Катрина увела юношу.

Благоразумно опасаясь новой вспышки, никто не рискнул высказаться вслух, но едва слышный шепоток пополз вдоль стола, и суть его сводилась к следующему: промолчал – значит, признался, парень наверняка «тюремная птаха».

Плачевно начиналась для Сорок четвертого жизнь в замке. Все это сознавали. Маргет обеспокоенно спросила Густава Фишера, верит ли он в то, что говорят про новичка.

– Видите ли, фрейлейн, парень мог опровергнуть обвинение, но он промолчал, – с сожалением ответил Фишер.

– Пусть так, но какое у него славное лицо – честное, открытое и к тому же красивое.

– Верно, то-то и удивительно! Но он ничего не отрицал – вот в чем загвоздка. По правде говоря, он даже не проявил интереса к разговору.

– Знаю. Все это непонятно. А вы как считаете?

– Да он, похоже, глуп, раз не понимает, как это серьезно. Но лицо у него не глупое И все-таки его молчание в такой решающий момент – косвенное доказательство, что он был в тюрьме. И вместе с тем, преступник с таким лицом – непостижимо! Не могу помочь вам, фрейлейн, разгадать его загадку. Орешек мне не по зубам.

Явился Сорок четвертый, согнувшись под тяжестью большой вязанки дров. Он кинул их в ящик и тут же ушел. Вскоре он появился опять с такой же ношей, ушел, и так несколько раз.

– Послушай, парень, – сказал мастер, поднимаясь и выходя из-за стола, – хватит на сегодня, никто не требует, чтоб ты так надрывался.

– Ну еще вязанку, всего одну, – сказал юноша, будто просил об одолжении.

– Ну, разве только одну, последнюю, – милостиво разрешил мастер и вышел из комнаты.

Сорок четвертый принес последнюю вязанку и молча ожидал распоряжений. Распоряжений не последовало, и тогда он сам спросил, что еще надо сделать. Фрау Штейн не упустила удобный случай.

– Погуляй с собакой! – приказала она, и в ее желтых глазах сверкнула злобная радость.
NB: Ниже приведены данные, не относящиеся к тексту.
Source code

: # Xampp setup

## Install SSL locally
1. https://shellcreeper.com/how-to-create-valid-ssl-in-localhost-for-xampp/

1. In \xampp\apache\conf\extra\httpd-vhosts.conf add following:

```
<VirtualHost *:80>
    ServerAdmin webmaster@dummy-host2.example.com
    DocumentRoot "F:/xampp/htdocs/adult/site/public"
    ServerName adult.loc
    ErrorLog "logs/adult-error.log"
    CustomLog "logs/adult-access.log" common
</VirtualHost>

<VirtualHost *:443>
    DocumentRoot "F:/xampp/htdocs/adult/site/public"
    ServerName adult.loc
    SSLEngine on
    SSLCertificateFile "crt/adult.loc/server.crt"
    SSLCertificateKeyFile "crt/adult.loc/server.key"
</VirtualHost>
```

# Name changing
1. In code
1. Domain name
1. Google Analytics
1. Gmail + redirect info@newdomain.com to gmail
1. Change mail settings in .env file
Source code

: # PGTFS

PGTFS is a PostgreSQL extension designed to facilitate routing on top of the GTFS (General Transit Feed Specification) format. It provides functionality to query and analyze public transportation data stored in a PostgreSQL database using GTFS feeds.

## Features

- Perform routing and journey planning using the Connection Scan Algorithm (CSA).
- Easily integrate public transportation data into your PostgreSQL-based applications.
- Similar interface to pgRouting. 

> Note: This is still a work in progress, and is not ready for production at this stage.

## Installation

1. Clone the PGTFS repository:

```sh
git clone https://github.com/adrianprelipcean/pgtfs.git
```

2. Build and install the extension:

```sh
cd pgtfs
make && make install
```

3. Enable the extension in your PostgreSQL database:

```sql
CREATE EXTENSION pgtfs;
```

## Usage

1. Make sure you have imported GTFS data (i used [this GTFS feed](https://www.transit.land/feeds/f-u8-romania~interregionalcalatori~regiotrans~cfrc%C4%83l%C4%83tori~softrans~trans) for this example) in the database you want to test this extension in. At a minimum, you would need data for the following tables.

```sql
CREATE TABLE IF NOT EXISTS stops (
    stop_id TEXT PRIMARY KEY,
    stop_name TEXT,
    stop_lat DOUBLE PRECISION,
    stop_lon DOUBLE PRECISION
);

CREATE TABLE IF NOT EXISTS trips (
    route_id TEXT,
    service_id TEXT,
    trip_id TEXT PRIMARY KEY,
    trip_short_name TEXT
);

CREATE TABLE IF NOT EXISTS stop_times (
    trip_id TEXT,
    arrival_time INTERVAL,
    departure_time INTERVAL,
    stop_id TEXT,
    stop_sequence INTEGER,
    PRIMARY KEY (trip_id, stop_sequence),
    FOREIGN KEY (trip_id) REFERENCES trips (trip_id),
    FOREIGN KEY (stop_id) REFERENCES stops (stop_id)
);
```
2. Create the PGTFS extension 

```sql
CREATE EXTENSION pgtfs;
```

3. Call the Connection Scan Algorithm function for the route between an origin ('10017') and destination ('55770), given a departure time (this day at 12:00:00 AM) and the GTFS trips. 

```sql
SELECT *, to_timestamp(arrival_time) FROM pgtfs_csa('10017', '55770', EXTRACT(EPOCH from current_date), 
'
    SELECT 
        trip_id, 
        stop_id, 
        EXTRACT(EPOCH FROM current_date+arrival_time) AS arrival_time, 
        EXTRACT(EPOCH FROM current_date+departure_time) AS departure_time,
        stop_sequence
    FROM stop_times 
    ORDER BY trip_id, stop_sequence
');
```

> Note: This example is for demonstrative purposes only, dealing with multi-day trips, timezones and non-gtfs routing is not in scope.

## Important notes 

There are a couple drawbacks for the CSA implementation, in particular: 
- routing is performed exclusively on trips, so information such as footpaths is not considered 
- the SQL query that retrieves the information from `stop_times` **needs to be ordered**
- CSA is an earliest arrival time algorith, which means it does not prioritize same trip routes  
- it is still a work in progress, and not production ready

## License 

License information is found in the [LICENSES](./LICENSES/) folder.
Тут уж на нее ополчились и друзья, и враги. Все ринулись спасать Сорок четвертого, но было слишком поздно: он стоял на коленях и отвязывал цепь, почти касаясь лицом собачьей морды. Все оравой кинулись наутек, опасаясь спущенной с цепи собаки, но юноша поднялся и направился к двери с цепью в руке, а довольный пес шел за ним следом.

Глава IV

Хотите знать, вызвало ли это смятение? Еще какое! Минуты две вся братия молчала, будто лишившись дара речи, и, если глаза меня не обманывали, дрожа и бледнея, потом все разом принялись обсуждать происшествие. Это было бурное обсуждение, большинство изумлялось: невероятно, ни за что бы не поверили, если б не видели его воочию. В голосах Маргет, Фишера и Барти звучал восторг. Фрау Штейн, Катценъямер и Бинкс перемежали возгласы удивления проклятиями: они проклинали дьявола, вселившегося в Тюремную Птаху. По их мнению, чужак, дотронувшись до злющего пса, конечно, остался бы на месте, но в расчлененном виде; таким образом, над домом теперь нависла большая угроза, чем прежде, когда в нем поселился вор. Трое из присутствующих молчали; Эрнест и Мозес своей циничной повадкой и язвительными усмешками показывали, что ничего особенного не произошло и нет причин поднимать такой шум из-за пустяка; молчание третьего, мага, было столь многозначительно и весомо, что наконец привлекло всеобщее внимание Догадка забрезжила на лицах некоторых домочадцев, они с благоговейным восхищением перевели взгляд на великого человека, и Мария Фогель произнесла с ликованием первооткрывателя:

– Вот он перед вами и пусть попробует опровергнуть мои слова! Кто, как не он, наделил Сорок четвертого сверхъестественной силой, кто заколдовал его? Я и раньше подозревала, что он – виновник, а теперь знаю наверняка. Ага, попались, теперь не отвертитесь, признавайтесь же, чудо природы!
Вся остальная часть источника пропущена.